● What the task requires: Give back, exactly as written, the lines from the first line of the data below through the line with "We say that", and omit the pictures.

● Available data:
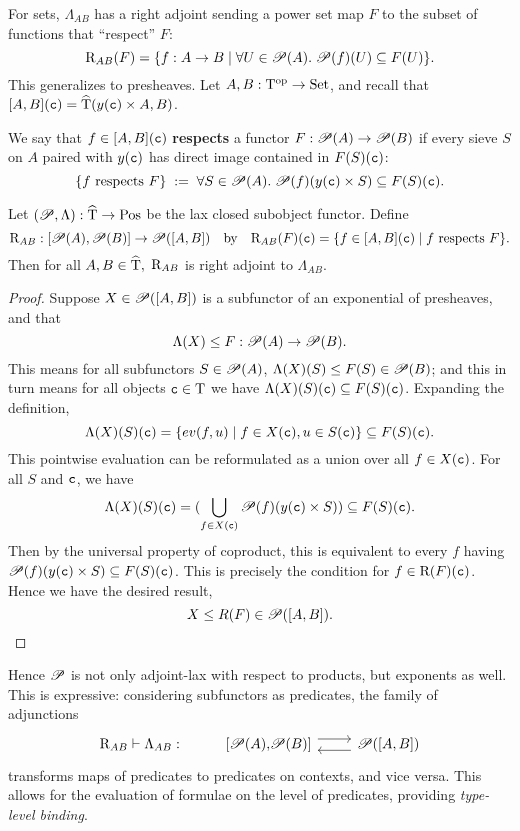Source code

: \documentclass[stthol.tex]{subfiles}
\begin{document}
For sets, $\Lambda_{AB}$ has a right adjoint sending a power set map $F$ to the subset of functions that ``respect'' $F$:
$$\mathrm{R}_{AB}(F) = \{f:A\to B\; |\; \forall U\in \mathscr{P}(A).\; \mathscr{P}(f)(U)\subseteq F(U)\}.$$
This generalizes to presheaves. Let $A,B:\mathrm{T}^{\mathrm{op}}\to \mathrm{Set}$, and recall that $[A,B](\mathtt{c})= \widehat{\mathrm{T}}(y(\mathtt{c})\times A,B)$.

\begin{definition}
  We say that $f\in [A,B](\mathtt{c})$ \textbf{respects} a functor $F:\mathscr{P}(A)\to \mathscr{P}(B)$ if every sieve $S$ on $A$ paired with $y(\mathtt{c})$ has direct image contained in $F(S)(\mathtt{c})$:
  $$\{f \text{ respects } F\}\; :=\;\forall S\in \mathscr{P}(A).\; \mathscr{P}(f)(y(\mathtt{c})\times S)\subseteq F(S)(\mathtt{c}).$$
  \end{definition}

\begin{lemma}
\label{sec:lax}
Let $(\mathscr{P},\Lambda):\widehat{\mathrm{T}}\to \mathrm{Pos}$ be the lax closed subobject functor. Define
$$\mathrm{R}_{AB}:[\mathscr{P}(A),\mathscr{P}(B)]\to \mathscr{P}([A,B])\quad \text{by} \quad \mathrm{R}_{AB}(F)(\mathtt{c}) = \{f\in[A,B](\mathtt{c})\; |\; f \text{ respects } F\}.$$
Then for all $A,B\in \widehat{\mathrm{T}},$ $\mathrm{R}_{AB}$ is right adjoint to $\Lambda_{AB}$.
\end{lemma}

\begin{proof}
  Suppose $X\in \mathscr{P}([A,B])$ is a subfunctor of an exponential of presheaves, and that $${\Lambda(X)\leq F}:\mathscr{P}(A)\to \mathscr{P}(B).$$ This means for all subfunctors $S\in \mathscr{P}(A)$, $\Lambda(X)(S)\leq F(S)\in \mathscr{P}(B)$; and this in turn means for all objects $\mathtt{c}\in \mathrm{T}$ we have $\Lambda(X)(S)(\mathtt{c})\subseteq F(S)(\mathtt{c})$. Expanding the definition,
  $$\Lambda(X)(S)(\mathtt{c})=\{ev(f,u)\; |\; f\in X(\mathtt{c}), u\in S(\mathtt{c})\}\subseteq F(S)(\mathtt{c}).$$
  This pointwise evaluation can be reformulated as a union over all $f\in X(\mathtt{c})$. For all $S$ and $\mathtt{c}$, we have
  $$\Lambda(X)(S)(\mathtt{c})=(\bigcup_{f\in X(\mathtt{c})} \mathscr{P}(f)(y(\mathtt{c})\times S))\subseteq F(S)(\mathtt{c}).$$
  Then by the universal property of coproduct, this is equivalent to every $f$ having $\mathscr{P}(f)(y(\mathtt{c})\times S)\subseteq F(S)(\mathtt{c})$. This is precisely the condition for $f\in \mathrm{R}(F)(\mathtt{c})$. Hence we have the desired result,
  $$X\leq R(F)\in \mathscr{P}([A,B]).$$
  \vspace*{-\baselineskip}
\end{proof}

Hence $\mathscr{P}$ is not only adjoint-lax with respect to products, but exponents as well. This is expressive: considering subfunctors as predicates, the family of adjunctions
\[\begin{tikzcd}
    \mrm{R}_{AB} \vdash \Lambda_{AB}: & \left[\pow(A){,}\pow(B)\right] \arrow[r,yshift=0.4em] & \pow([A,B]) \arrow[l,yshift=-0.4em]
  \end{tikzcd}\]
transforms maps of predicates to predicates on contexts, and vice versa. This allows for the evaluation of formulae on the level of predicates, providing \textit{type-level binding}.
\end{document}
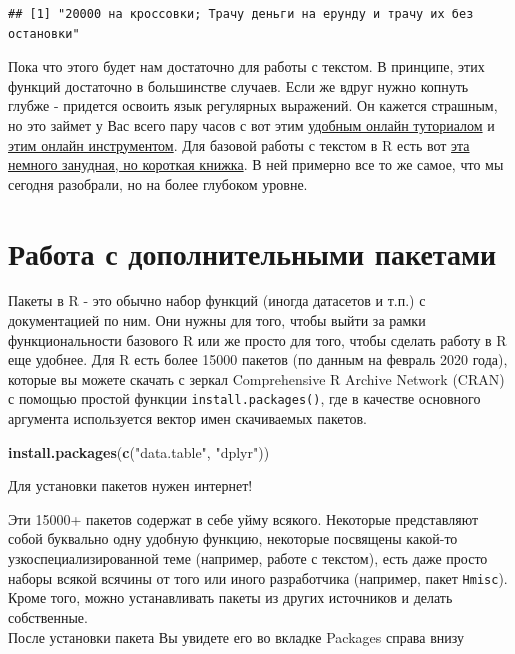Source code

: \documentclass[]{book}
\newenvironment{Shaded}{\begin{snugshade}}{\end{snugshade}}
\newcommand{\KeywordTok}[1]{\textcolor[rgb]{0.13,0.29,0.53}{\textbf{#1}}}
\newcommand{\StringTok}[1]{\textcolor[rgb]{0.31,0.60,0.02}{#1}}
\newcommand{\NormalTok}[1]{#1}
\begin{document}
\begin{verbatim}
## [1] "20000 на кроссовки; Трачу деньги на ерунду и трачу их без остановки"
\end{verbatim}

Пока что этого будет нам достаточно для работы с текстом. В принципе,
этих функций достаточно в большинстве случаев. Если же вдруг нужно
копнуть глубже - придется освоить язык регулярных выражений. Он кажется
страшным, но это займет у Вас всего пару часов с вот этим
\href{https://regexone.com/}{удобным онлайн туториалом} и
\href{https://regex101.com/}{этим онлайн инструментом}. Для базовой
работы с текстом в R есть вот
\href{http://gastonsanchez.com/Handling_and_Processing_Strings_in_R.pdf}{эта
немного занудная, но короткая книжка}. В ней примерно все то же самое,
что мы сегодня разобрали, но на более глубоком уровне.

\section{Работа с дополнительными пакетами}\label{new_pack}

Пакеты в R - это обычно набор функций (иногда датасетов и т.п.) с
документацией по ним. Они нужны для того, чтобы выйти за рамки
функциональности базового R или же просто для того, чтобы сделать работу
в R еще удобнее. Для R есть более 15000 пакетов (по данным на февраль
2020 года), которые вы можете скачать с зеркал Comprehensive R Archive
Network (CRAN) с помощью простой функции \texttt{install.packages()},
где в качестве основного аргумента используется вектор имен скачиваемых
пакетов.

\begin{Shaded}
\begin{Highlighting}[]
\KeywordTok{install.packages}\NormalTok{(}\KeywordTok{c}\NormalTok{(}\StringTok{"data.table"}\NormalTok{, }\StringTok{"dplyr"}\NormalTok{))}
\end{Highlighting}
\end{Shaded}

Для установки пакетов нужен интернет!

Эти 15000+ пакетов содержат в себе уйму всякого. Некоторые представляют
собой буквально одну удобную функцию, некоторые посвящены какой-то
узкоспециализированной теме (например, работе с текстом), есть даже
просто наборы всякой всячины от того или иного разработчика (например,
пакет \texttt{Hmisc}). Кроме того, можно устанавливать пакеты из других
источников и делать собственные.\\
После установки пакета Вы увидете его во вкладке Packages справа внизу
\end{document}
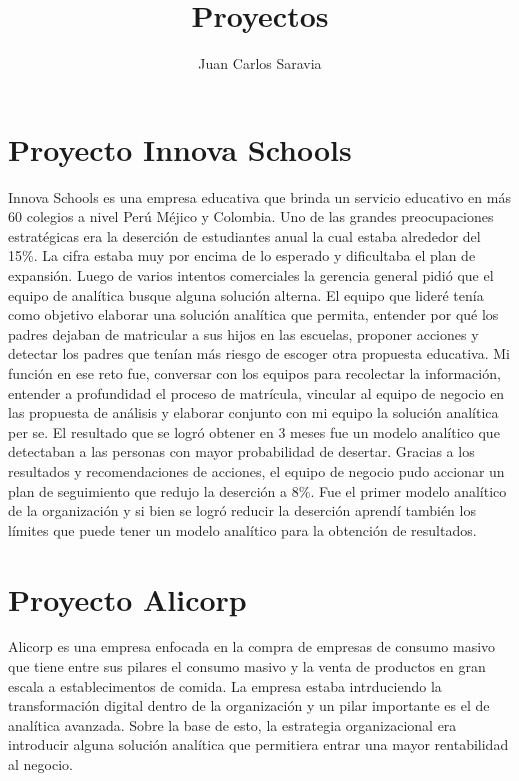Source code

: \documentclass{article}
\date{}%
\begin{document}
\title{Proyectos} \author{Juan Carlos Saravia}

\maketitle

\section*{Proyecto Innova Schools}

Innova Schools es una empresa educativa que brinda un servicio educativo en más 60 colegios a nivel Perú Méjico y Colombia. Uno de las grandes preocupaciones estratégicas era la deserción de estudiantes anual la cual estaba alrededor del 15\%. La cifra estaba muy por encima de lo esperado y dificultaba el plan de expansión. Luego de varios intentos comerciales la gerencia general pidió que el equipo de analítica busque alguna solución alterna. El equipo que lideré tenía como objetivo elaborar una solución analítica que permita, entender por qué los padres dejaban de matricular a sus hijos en las escuelas, proponer acciones y detectar los padres que tenían más riesgo de escoger otra propuesta educativa. Mi función en ese reto fue, conversar con los equipos para recolectar la información, entender a profundidad el proceso de matrícula, vincular al equipo de negocio en las propuesta de análisis y elaborar conjunto con mi equipo la solución analítica per se. El resultado que se logró obtener en 3 meses fue un modelo analítico que detectaban a las personas con mayor probabilidad de desertar. Gracias a los resultados y recomendaciones de acciones, el equipo de negocio pudo accionar un plan de seguimiento que redujo la deserción a 8\%. Fue el primer modelo analítico de la organización y si bien se logró reducir la deserción aprendí también los límites que puede tener un modelo analítico para la obtención de resultados. 


\section*{Proyecto Alicorp}

Alicorp es una empresa enfocada en la compra de empresas de consumo masivo que tiene entre sus pilares el consumo masivo y la venta de productos en gran escala a establecimentos de comida. La empresa estaba intrduciendo la transformación digital dentro de la organización y un pilar importante es el de analítica avanzada. Sobre la base de esto, la estrategia organizacional era introducir alguna solución analítica que permitiera entrar una mayor rentabilidad al negocio. 
\end{document}

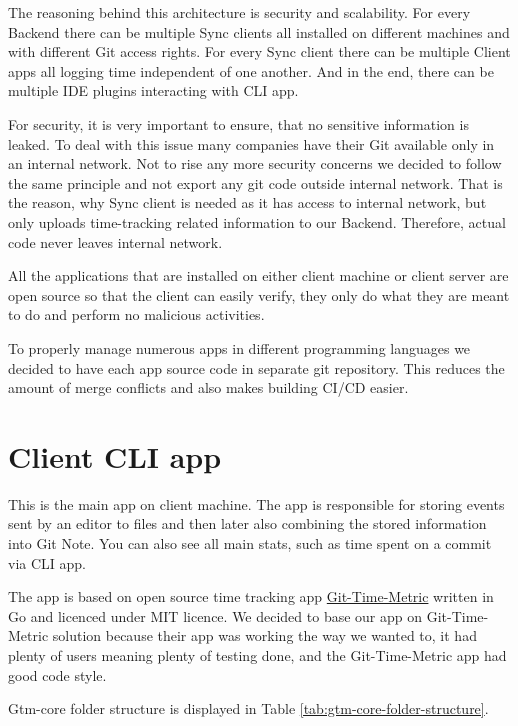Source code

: The reasoning behind this architecture is security and scalability.
For every Backend there can be multiple Sync clients all installed on different machines and with different Git access rights.
For every Sync client there can be multiple Client apps all logging time independent of one another.
And in the end, there can be multiple IDE plugins interacting with CLI app.

For security, it is very important to ensure, that no sensitive information is leaked.
To deal with this issue many companies have their Git available only in an internal network.
Not to rise any more security concerns we decided to follow the same principle and not export any git code outside internal network.
That is the reason, why Sync client is needed as it has access to internal network, but only uploads time-tracking related information to our Backend.
Therefore, actual code never leaves internal network.

All the applications that are installed on either client machine or client server are open source so that the client can easily verify,
they only do what they are meant to do and perform no malicious activities.

To properly manage numerous apps in different programming languages we decided to have each app source code in separate git repository.
This reduces the amount of merge conflicts and also makes building CI/CD easier.


\section{Client CLI app}\label{sec:cli-app}
This is the main app on client machine.
The app is responsible for storing events sent by an editor to files and then later also combining the stored information into Git Note.
You can also see all main stats, such as time spent on a commit via CLI app.

The app is based on open source time tracking app \href{https://github.com/git-time-metric/gtm}{Git-Time-Metric} written in Go and licenced under MIT licence.
We decided to base our app on Git-Time-Metric solution because their app was working the way we wanted to, it had plenty of users meaning plenty of testing done,
and the Git-Time-Metric app had good code style.

Gtm-core folder structure is displayed in Table
\ref{tab:gtm-core-folder-structure}.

● Written solution:
Source code

: \documentclass[stthol.tex]{subfiles}
\begin{document}
For sets, $\Lambda_{AB}$ has a right adjoint sending a power set map $F$ to the subset of functions that ``respect'' $F$:
$$\mathrm{R}_{AB}(F) = \{f:A\to B\; |\; \forall U\in \mathscr{P}(A).\; \mathscr{P}(f)(U)\subseteq F(U)\}.$$
This generalizes to presheaves. Let $A,B:\mathrm{T}^{\mathrm{op}}\to \mathrm{Set}$, and recall that $[A,B](\mathtt{c})= \widehat{\mathrm{T}}(y(\mathtt{c})\times A,B)$.

\begin{definition}
  We say that $f\in [A,B](\mathtt{c})$ \textbf{respects} a functor $F:\mathscr{P}(A)\to \mathscr{P}(B)$ if every sieve $S$ on $A$ paired with $y(\mathtt{c})$ has direct image contained in $F(S)(\mathtt{c})$:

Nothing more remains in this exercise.